Vous êtes une PME/PMI

La solution qui semble être retenue s’appuie principalement sur les réseaux de distribution, qu’ils soient de proximité ou nationaux. La compagnie Air France, qui envisage des partenariats actifs avec ces agences, souhaite cependant que l’intégration du NDC se fasse rapidement. On imagine aisément qu’elle mettra une date limite à son offre de report des surcharges GDS. Là aussi, il faudra attendre la fin des négociations engagées avec les syndicats professionnels et la Commission Air des Entrepreneurs du voyage, dirigée par Valérie Sasset (BCD Travel) qui connait bien le sujet.

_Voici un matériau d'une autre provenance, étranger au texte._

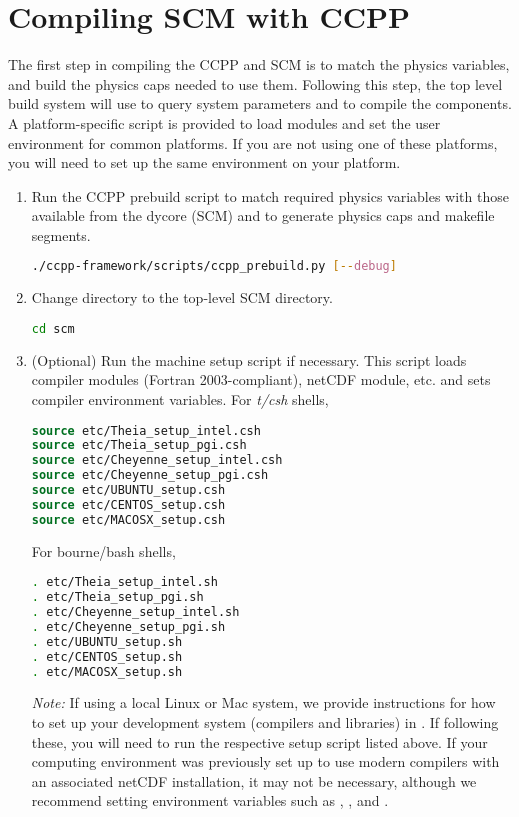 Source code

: \section{Compiling SCM with CCPP}
\label{section: compiling}
The first step in compiling the CCPP and SCM is to match the physics variables, and build the physics caps needed to use them.  Following this step, the top level build system will use  to query system parameters and  to compile the components.  A platform-specific script is provided to load modules and set the user environment for common platforms.  If you are not using one of these platforms, you will need to set up the same environment on your platform.
\begin{enumerate}
    \item Run the CCPP prebuild script to match required physics variables with those available from the dycore (SCM) and to generate physics caps and makefile segments.
\begin{lstlisting}[language=bash]
./ccpp-framework/scripts/ccpp_prebuild.py [--debug]
\end{lstlisting}
    \item Change directory to the top-level SCM directory.
\begin{lstlisting}[language=bash]
cd scm
\end{lstlisting}
    \item (Optional) Run the machine setup script if necessary. This script loads compiler modules (Fortran 2003-compliant), netCDF module, etc. and sets compiler environment variables. For \textit{t/csh} shells,
\begin{lstlisting}[language=csh]
source etc/Theia_setup_intel.csh
source etc/Theia_setup_pgi.csh
source etc/Cheyenne_setup_intel.csh
source etc/Cheyenne_setup_pgi.csh
source etc/UBUNTU_setup.csh
source etc/CENTOS_setup.csh
source etc/MACOSX_setup.csh
\end{lstlisting}
For bourne/bash shells,
\begin{lstlisting}[language=bash]
. etc/Theia_setup_intel.sh
. etc/Theia_setup_pgi.sh
. etc/Cheyenne_setup_intel.sh
. etc/Cheyenne_setup_pgi.sh
. etc/UBUNTU_setup.sh
. etc/CENTOS_setup.sh
. etc/MACOSX_setup.sh
\end{lstlisting}
\emph{Note:} If using a local Linux or Mac system, we provide instructions for how to set up your development system (compilers and libraries) in . If following these, you will need to run the respective setup script listed above. If your computing environment was previously set up to use modern compilers with an associated netCDF installation, it may not be necessary, although we recommend setting environment variables such as , , and .


\end{enumerate}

On sait déjà que quelques trublions du voyage d’affaires, des TMC très impliqués dans les développements technologiques, devraient annoncer des solutions complètes (NDC plus interface de consultation) multi transporteurs d’ici au 1er avril prochain. De quoi relancer le marché pour PME/PM très présentes à l’export.

Vous êtes une TPE/TPI

A priori, si vous utilisez les services d’une agence de voyages en ligne, a fortiori membre d’un réseau, vous ne devriez pas être concernés par la surcharge GDS de 11 €/segment. Là aussi, Air France considère qu’il s’agit d’agences de voyages « globales » qui pourraient bénéficier donc des avantages que propose la compagnie. Mais prudence cependant, car les petites agences de voyages de proximité n’appartiennent pas toutes à un réseau et certaines devront utiliser les services en ligne d’Air France spécialement développés à leur intention pour accéder à l’offre NDC.

Il est fort possible, dans ce cas-là, que vous ayez des frais de service à payer en plus de la surcharge GDS.

Vous êtes une profession indépendante

A ce niveau, la bataille se joue sur les agences qui appliqueront les frais GDS et des autres. Mais si l’on regarde concrètement ce marché, on trouve bien des solutions pour acquérir un billet d’avion (quelle que soit la compagnie) pour se rendre d’un point à un autre. L’exemple le plus concret, New York qui est desservi par des compagnies qui n’appliquent pas de surcharges GDS et offrent des services comparables à ceux des compagnies traditionnelles.

Certes, il faudra s’habituer à faire des choix qui ne sont plus systématiques mais adaptés à la destination, à la date de départ voir - pour les plus accros - au programme de fidélités qui seront proposées.